Дядю Степана выкликнули из камеры на этап в тот день,
– Зябрев Анатолий, получи и распишись!
Мешочек был синего цвета с розовыми цветочками по всему полю. Я сразу узнал: из маминого старого платка сшит. Сбоку пристёгнут белой ниткой крошечный красный лоскуток, это, конечно, сестрёнка Рая о себе напомнила. Красный цвет – её любимый цвет, цвет любви, преданности и надежды. Славная у меня сестрёнка.

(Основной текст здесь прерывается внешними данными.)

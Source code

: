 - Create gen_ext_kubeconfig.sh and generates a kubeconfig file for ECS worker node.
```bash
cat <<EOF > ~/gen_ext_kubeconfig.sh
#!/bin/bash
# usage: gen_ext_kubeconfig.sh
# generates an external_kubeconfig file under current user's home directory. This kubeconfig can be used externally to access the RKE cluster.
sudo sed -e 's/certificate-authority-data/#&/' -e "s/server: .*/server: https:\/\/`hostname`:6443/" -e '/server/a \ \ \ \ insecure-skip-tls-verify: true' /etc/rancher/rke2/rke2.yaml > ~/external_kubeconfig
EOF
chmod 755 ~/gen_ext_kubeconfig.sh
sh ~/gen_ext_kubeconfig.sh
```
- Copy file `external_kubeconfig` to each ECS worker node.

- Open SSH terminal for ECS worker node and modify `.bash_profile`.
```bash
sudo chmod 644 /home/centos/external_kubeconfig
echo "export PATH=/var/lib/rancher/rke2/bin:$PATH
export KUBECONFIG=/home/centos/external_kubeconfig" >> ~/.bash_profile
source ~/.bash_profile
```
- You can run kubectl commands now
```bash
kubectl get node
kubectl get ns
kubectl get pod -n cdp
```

– Давай сюда, делить будем, – к передаче, к синему мешочку с красным лоскутком потянулось сразу несколько рук, нетерпеливых и жадных.
Дядя Степан поднялся, чтобы защитить меня от желающих попользоваться халявой.
– Сами поделим, – проговорил он спокойно, однако твёрдо и решительно. Ему передач никто не носил, так как вся родня его жила в далёком сельском районе, а в городе никого знакомых не было, кто бы мог принести ему передачу. – Отойдите от пацана!
В камере было правило, по которому происходила делёжка передач. Осуществлялось это правило в двух вариантах: первый вариант, когда хозяин передачи сразу же половину сам сдавал на верхние нары, другой же вариант, когда за хозяина делёжку производили шестёрки, так же потом отдавая на верхние нары. Шестёрки могли выбирать всё лучшее: яйца, сдобу, мясо…
А картошку варёную и хлеб возвращали хозяину. Хотя мясо и яйца редко у кого в передаче обнаруживались – надзиратели были не дураки, чтобы упустить лакомую добычу и не оставить себе. Ведь по режимному условию каждая передача непременно должна была быть осмотренной на вахте на предмет наличия запрещённых вещей, особенно ножей.
В камере к этому времени вышло так, что отсутствовал единый авторитет. С того дня, как был совершён массовый побег, Мирзю я не видел. Рассказывали разные версии. Одни говорили, что сами видели, как его в каком-то пригородном частном дворе, куда он забежал, затравили охранники собаками, а потом пристрелили, другие уверяли, что Мирзя был доставлен в тюремный больничный корпус и сейчас находится там в отдельной, привилегированной палате, третьи рассказывали, что всё это чушь, Мирзя сумел уйти и скрыться, и теперь он гуляет на свободе. Последние бандитские действия на городском рынке, а также ограбление международного поезда это, дескать, дело, организованное им.
В камере после Мирзи власть стала принадлежать трём равнозначным групповым лидерам, поделившим зоны влияния: кто-то контролировал ту часть камеры, какая перед дверью, на входе, кто-то – у правой стены, а кто-то – возле окна. Однако сами лидеры всех трёх групп располагались все в одном месте, заняв третий ярус нар. Междоусобицы не наблюдалось. Лидеры находили возможность соблюдать мир, хотя о симпатиях друг к другу, конечно, не могло быть и речи. Это были мини-паханчики, при каждом своя группа шестёрок, призванная держать территорию и порядок на ней. Когда одна группа шестёрок в своём отведённом владении показывала силу своей неуёмной власти, избивая какого-то камерника, нарушившего иерархический закон подчинения, другие группы шестёрок, с других территорий, взирали более чем равнодушно, не вмешивались.
Теперь вот ослушался дядя Степан, нарушив камерный закон, нарушать который никому не дано. Он виноват в том, что вознёс голос, заступившись за меня. Никто из лохов не должен ни за кого заступаться, это делать имеют право только сами авторитеты или доверенные прислужники авторитетов, то есть шестёрки. По сигналу, конечно. Если же сигнала нет, то и прислужник-шестёрка не может выступать с карательными действиями. Он может лишь выразить своё неудовольствие ну, взглядом, ну, гримасой, сжатием кулаков и с этим отступить, пока авторитет не кивнёт: «вали».